*Directions for this task*
All of the records below should be retyped exactly, with no pictures included.

--------------------

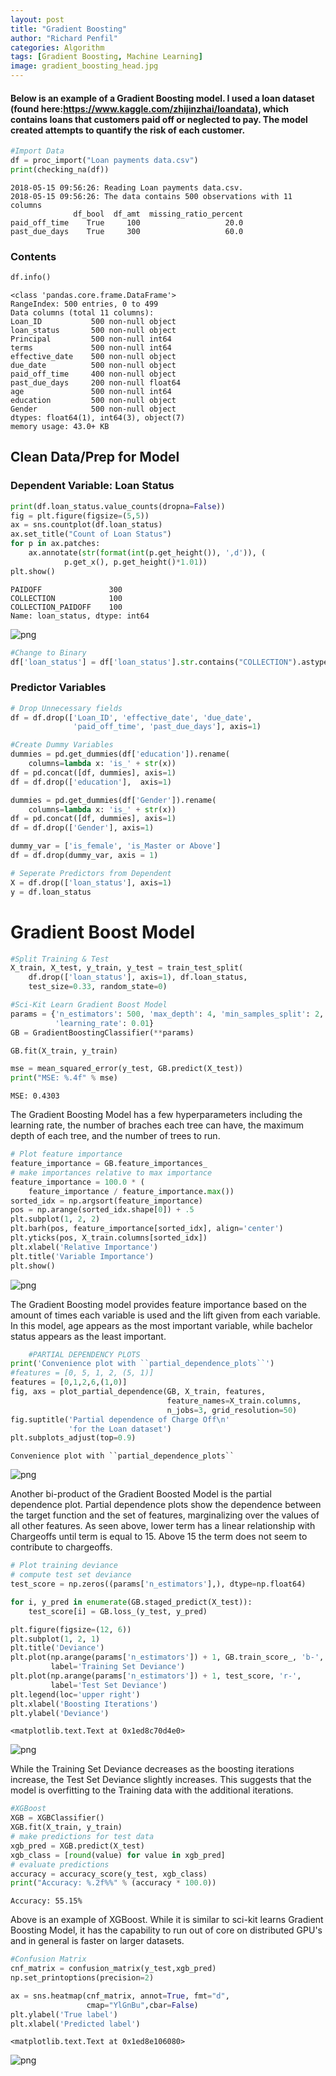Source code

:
 ```yaml
---
layout: post
title: "Gradient Boosting"
author: "Richard Penfil"
categories: Algorithm
tags: [Gradient Boosting, Machine Learning]
image: gradient_boosting_head.jpg
---
```


#### Below is an example of a Gradient Boosting model. I used a loan dataset (found here:https://www.kaggle.com/zhijinzhai/loandata), which contains loans that customers paid off or neglected to pay. The model created attempts to quantify the risk of each customer.


```python
#Import Data
df = proc_import("Loan payments data.csv")
print(checking_na(df))
```

    2018-05-15 09:56:26: Reading Loan payments data.csv.
    2018-05-15 09:56:26: The data contains 500 observations with 11 columns
                  df_bool  df_amt  missing_ratio_percent
    paid_off_time    True     100                   20.0
    past_due_days    True     300                   60.0
    

### Contents


```python
df.info()
```

    <class 'pandas.core.frame.DataFrame'>
    RangeIndex: 500 entries, 0 to 499
    Data columns (total 11 columns):
    Loan_ID           500 non-null object
    loan_status       500 non-null object
    Principal         500 non-null int64
    terms             500 non-null int64
    effective_date    500 non-null object
    due_date          500 non-null object
    paid_off_time     400 non-null object
    past_due_days     200 non-null float64
    age               500 non-null int64
    education         500 non-null object
    Gender            500 non-null object
    dtypes: float64(1), int64(3), object(7)
    memory usage: 43.0+ KB
    

## Clean Data/Prep for Model

### Dependent Variable: Loan Status


```python
print(df.loan_status.value_counts(dropna=False))
fig = plt.figure(figsize=(5,5))
ax = sns.countplot(df.loan_status)
ax.set_title("Count of Loan Status")
for p in ax.patches:
    ax.annotate(str(format(int(p.get_height()), ',d')), (
            p.get_x(), p.get_height()*1.01))
plt.show()
```

    PAIDOFF               300
    COLLECTION            100
    COLLECTION_PAIDOFF    100
    Name: loan_status, dtype: int64
    


![png](Gradient_boost_files/Gradient_boost_6_1.png)



```python
#Change to Binary
df['loan_status'] = df['loan_status'].str.contains("COLLECTION").astype(int)
```

### Predictor Variables


```python
# Drop Unnecessary fields
df = df.drop(['Loan_ID', 'effective_date', 'due_date', 
              'paid_off_time', 'past_due_days'], axis=1)
```


```python
#Create Dummy Variables
dummies = pd.get_dummies(df['education']).rename(
    columns=lambda x: 'is_' + str(x))
df = pd.concat([df, dummies], axis=1)
df = df.drop(['education'],  axis=1)

dummies = pd.get_dummies(df['Gender']).rename(
    columns=lambda x: 'is_' + str(x))
df = pd.concat([df, dummies], axis=1)
df = df.drop(['Gender'], axis=1)

dummy_var = ['is_female', 'is_Master or Above']
df = df.drop(dummy_var, axis = 1)
```


```python
# Seperate Predictors from Dependent
X = df.drop(['loan_status'], axis=1)
y = df.loan_status
```

# Gradient Boost  Model


```python
#Split Training & Test
X_train, X_test, y_train, y_test = train_test_split(
    df.drop(['loan_status'], axis=1), df.loan_status, 
    test_size=0.33, random_state=0)
```


```python
#Sci-Kit Learn Gradient Boost Model
params = {'n_estimators': 500, 'max_depth': 4, 'min_samples_split': 2,
          'learning_rate': 0.01}
GB = GradientBoostingClassifier(**params)

GB.fit(X_train, y_train)

mse = mean_squared_error(y_test, GB.predict(X_test))
print("MSE: %.4f" % mse)
```

    MSE: 0.4303
    

The Gradient Boosting Model has a few hyperparameters including the learning rate, the number of braches each tree can have, the maximum depth of each tree, and the number of trees to run.


```python
# Plot feature importance
feature_importance = GB.feature_importances_
# make importances relative to max importance
feature_importance = 100.0 * (
    feature_importance / feature_importance.max())
sorted_idx = np.argsort(feature_importance)
pos = np.arange(sorted_idx.shape[0]) + .5
plt.subplot(1, 2, 2)
plt.barh(pos, feature_importance[sorted_idx], align='center')
plt.yticks(pos, X_train.columns[sorted_idx])
plt.xlabel('Relative Importance')
plt.title('Variable Importance')
plt.show()
```


![png](Gradient_boost_files/Gradient_boost_16_0.png)


The Gradient Boosting model provides feature importance based on the amount of times each variable is used and the lift given from each variable. In this model, age appears as the most important variable, while bachelor status appears as the least important.


```python
    #PARTIAL DEPENDENCY PLOTS
print('Convenience plot with ``partial_dependence_plots``')
#features = [0, 5, 1, 2, (5, 1)]
features = [0,1,2,6,(1,0)]
fig, axs = plot_partial_dependence(GB, X_train, features,
                                   feature_names=X_train.columns,
                                   n_jobs=3, grid_resolution=50)
fig.suptitle('Partial dependence of Charge Off\n'
             'for the Loan dataset')
plt.subplots_adjust(top=0.9)
```

    Convenience plot with ``partial_dependence_plots``
    


![png](Gradient_boost_files/Gradient_boost_18_1.png)


Another bi-product of the Gradient Boosted Model is the partial dependence plot.
Partial dependence plots show the dependence between the target function and the set of features, marginalizing over the values of all other features. As seen above, lower term has a linear relationship with Chargeoffs until term is equal to 15. Above 15 the term does not seem to contribute to chargeoffs.


```python
# Plot training deviance
# compute test set deviance
test_score = np.zeros((params['n_estimators'],), dtype=np.float64)

for i, y_pred in enumerate(GB.staged_predict(X_test)):
    test_score[i] = GB.loss_(y_test, y_pred)

plt.figure(figsize=(12, 6))
plt.subplot(1, 2, 1)
plt.title('Deviance')
plt.plot(np.arange(params['n_estimators']) + 1, GB.train_score_, 'b-',
         label='Training Set Deviance')
plt.plot(np.arange(params['n_estimators']) + 1, test_score, 'r-',
         label='Test Set Deviance')
plt.legend(loc='upper right')
plt.xlabel('Boosting Iterations')
plt.ylabel('Deviance')
```




    <matplotlib.text.Text at 0x1ed8c70d4e0>




![png](Gradient_boost_files/Gradient_boost_20_1.png)


While the Training Set Deviance decreases as the boosting iterations increase, the Test Set Deviance slightly increases. This suggests that the model is overfitting to the Training data with the additional iterations.


```python
#XGBoost
XGB = XGBClassifier()
XGB.fit(X_train, y_train)
# make predictions for test data
xgb_pred = XGB.predict(X_test)
xgb_class = [round(value) for value in xgb_pred]
# evaluate predictions
accuracy = accuracy_score(y_test, xgb_class)
print("Accuracy: %.2f%%" % (accuracy * 100.0))
```

    Accuracy: 55.15%
    

Above is an example of XGBoost. While it is similar to sci-kit learns Gradient Boosting Model, it has the capability to run out of core on distributed GPU's and in general is faster on larger datasets.


```python
#Confusion Matrix
cnf_matrix = confusion_matrix(y_test,xgb_pred)
np.set_printoptions(precision=2)

ax = sns.heatmap(cnf_matrix, annot=True, fmt="d",
                 cmap="YlGnBu",cbar=False)
plt.ylabel('True label')
plt.xlabel('Predicted label')
```




    <matplotlib.text.Text at 0x1ed8e106080>




![png](Gradient_boost_files/Gradient_boost_24_1.png)



```python

```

--------------------

*Exercise result*
Source code

:
 ```yaml
---
layout: post
title: "Gradient Boosting"
author: "Richard Penfil"
categories: Algorithm
tags: [Gradient Boosting, Machine Learning]
image: gradient_boosting_head.jpg
---
```


#### Below is an example of a Gradient Boosting model. I used a loan dataset (found here:https://www.kaggle.com/zhijinzhai/loandata), which contains loans that customers paid off or neglected to pay. The model created attempts to quantify the risk of each customer.


```python
#Import Data
df = proc_import("Loan payments data.csv")
print(checking_na(df))
```

    2018-05-15 09:56:26: Reading Loan payments data.csv.
    2018-05-15 09:56:26: The data contains 500 observations with 11 columns
                  df_bool  df_amt  missing_ratio_percent
    paid_off_time    True     100                   20.0
    past_due_days    True     300                   60.0
    

### Contents


```python
df.info()
```

    <class 'pandas.core.frame.DataFrame'>
    RangeIndex: 500 entries, 0 to 499
    Data columns (total 11 columns):
    Loan_ID           500 non-null object
    loan_status       500 non-null object
    Principal         500 non-null int64
    terms             500 non-null int64
    effective_date    500 non-null object
    due_date          500 non-null object
    paid_off_time     400 non-null object
    past_due_days     200 non-null float64
    age               500 non-null int64
    education         500 non-null object
    Gender            500 non-null object
    dtypes: float64(1), int64(3), object(7)
    memory usage: 43.0+ KB
    

## Clean Data/Prep for Model

### Dependent Variable: Loan Status


```python
print(df.loan_status.value_counts(dropna=False))
fig = plt.figure(figsize=(5,5))
ax = sns.countplot(df.loan_status)
ax.set_title("Count of Loan Status")
for p in ax.patches:
    ax.annotate(str(format(int(p.get_height()), ',d')), (
            p.get_x(), p.get_height()*1.01))
plt.show()
```

    PAIDOFF               300
    COLLECTION            100
    COLLECTION_PAIDOFF    100
    Name: loan_status, dtype: int64
    


![png](Gradient_boost_files/Gradient_boost_6_1.png)



```python
#Change to Binary
df['loan_status'] = df['loan_status'].str.contains("COLLECTION").astype(int)
```

### Predictor Variables


```python
# Drop Unnecessary fields
df = df.drop(['Loan_ID', 'effective_date', 'due_date', 
              'paid_off_time', 'past_due_days'], axis=1)
```


```python
#Create Dummy Variables
dummies = pd.get_dummies(df['education']).rename(
    columns=lambda x: 'is_' + str(x))
df = pd.concat([df, dummies], axis=1)
df = df.drop(['education'],  axis=1)

dummies = pd.get_dummies(df['Gender']).rename(
    columns=lambda x: 'is_' + str(x))
df = pd.concat([df, dummies], axis=1)
df = df.drop(['Gender'], axis=1)

dummy_var = ['is_female', 'is_Master or Above']
df = df.drop(dummy_var, axis = 1)
```


```python
# Seperate Predictors from Dependent
X = df.drop(['loan_status'], axis=1)
y = df.loan_status
```

# Gradient Boost  Model


```python
#Split Training & Test
X_train, X_test, y_train, y_test = train_test_split(
    df.drop(['loan_status'], axis=1), df.loan_status, 
    test_size=0.33, random_state=0)
```


```python
#Sci-Kit Learn Gradient Boost Model
params = {'n_estimators': 500, 'max_depth': 4, 'min_samples_split': 2,
          'learning_rate': 0.01}
GB = GradientBoostingClassifier(**params)

GB.fit(X_train, y_train)

mse = mean_squared_error(y_test, GB.predict(X_test))
print("MSE: %.4f" % mse)
```

    MSE: 0.4303
    

The Gradient Boosting Model has a few hyperparameters including the learning rate, the number of braches each tree can have, the maximum depth of each tree, and the number of trees to run.


```python
# Plot feature importance
feature_importance = GB.feature_importances_
# make importances relative to max importance
feature_importance = 100.0 * (
    feature_importance / feature_importance.max())
sorted_idx = np.argsort(feature_importance)
pos = np.arange(sorted_idx.shape[0]) + .5
plt.subplot(1, 2, 2)
plt.barh(pos, feature_importance[sorted_idx], align='center')
plt.yticks(pos, X_train.columns[sorted_idx])
plt.xlabel('Relative Importance')
plt.title('Variable Importance')
plt.show()
```


![png](Gradient_boost_files/Gradient_boost_16_0.png)


The Gradient Boosting model provides feature importance based on the amount of times each variable is used and the lift given from each variable. In this model, age appears as the most important variable, while bachelor status appears as the least important.


```python
    #PARTIAL DEPENDENCY PLOTS
print('Convenience plot with ``partial_dependence_plots``')
#features = [0, 5, 1, 2, (5, 1)]
features = [0,1,2,6,(1,0)]
fig, axs = plot_partial_dependence(GB, X_train, features,
                                   feature_names=X_train.columns,
                                   n_jobs=3, grid_resolution=50)
fig.suptitle('Partial dependence of Charge Off\n'
             'for the Loan dataset')
plt.subplots_adjust(top=0.9)
```

    Convenience plot with ``partial_dependence_plots``
    


![png](Gradient_boost_files/Gradient_boost_18_1.png)


Another bi-product of the Gradient Boosted Model is the partial dependence plot.
Partial dependence plots show the dependence between the target function and the set of features, marginalizing over the values of all other features. As seen above, lower term has a linear relationship with Chargeoffs until term is equal to 15. Above 15 the term does not seem to contribute to chargeoffs.


```python
# Plot training deviance
# compute test set deviance
test_score = np.zeros((params['n_estimators'],), dtype=np.float64)

for i, y_pred in enumerate(GB.staged_predict(X_test)):
    test_score[i] = GB.loss_(y_test, y_pred)

plt.figure(figsize=(12, 6))
plt.subplot(1, 2, 1)
plt.title('Deviance')
plt.plot(np.arange(params['n_estimators']) + 1, GB.train_score_, 'b-',
         label='Training Set Deviance')
plt.plot(np.arange(params['n_estimators']) + 1, test_score, 'r-',
         label='Test Set Deviance')
plt.legend(loc='upper right')
plt.xlabel('Boosting Iterations')
plt.ylabel('Deviance')
```




    <matplotlib.text.Text at 0x1ed8c70d4e0>




![png](Gradient_boost_files/Gradient_boost_20_1.png)


While the Training Set Deviance decreases as the boosting iterations increase, the Test Set Deviance slightly increases. This suggests that the model is overfitting to the Training data with the additional iterations.


```python
#XGBoost
XGB = XGBClassifier()
XGB.fit(X_train, y_train)
# make predictions for test data
xgb_pred = XGB.predict(X_test)
xgb_class = [round(value) for value in xgb_pred]
# evaluate predictions
accuracy = accuracy_score(y_test, xgb_class)
print("Accuracy: %.2f%%" % (accuracy * 100.0))
```

    Accuracy: 55.15%
    

Above is an example of XGBoost. While it is similar to sci-kit learns Gradient Boosting Model, it has the capability to run out of core on distributed GPU's and in general is faster on larger datasets.


```python
#Confusion Matrix
cnf_matrix = confusion_matrix(y_test,xgb_pred)
np.set_printoptions(precision=2)

ax = sns.heatmap(cnf_matrix, annot=True, fmt="d",
                 cmap="YlGnBu",cbar=False)
plt.ylabel('True label')
plt.xlabel('Predicted label')
```




    <matplotlib.text.Text at 0x1ed8e106080>




![png](Gradient_boost_files/Gradient_boost_24_1.png)



```python

```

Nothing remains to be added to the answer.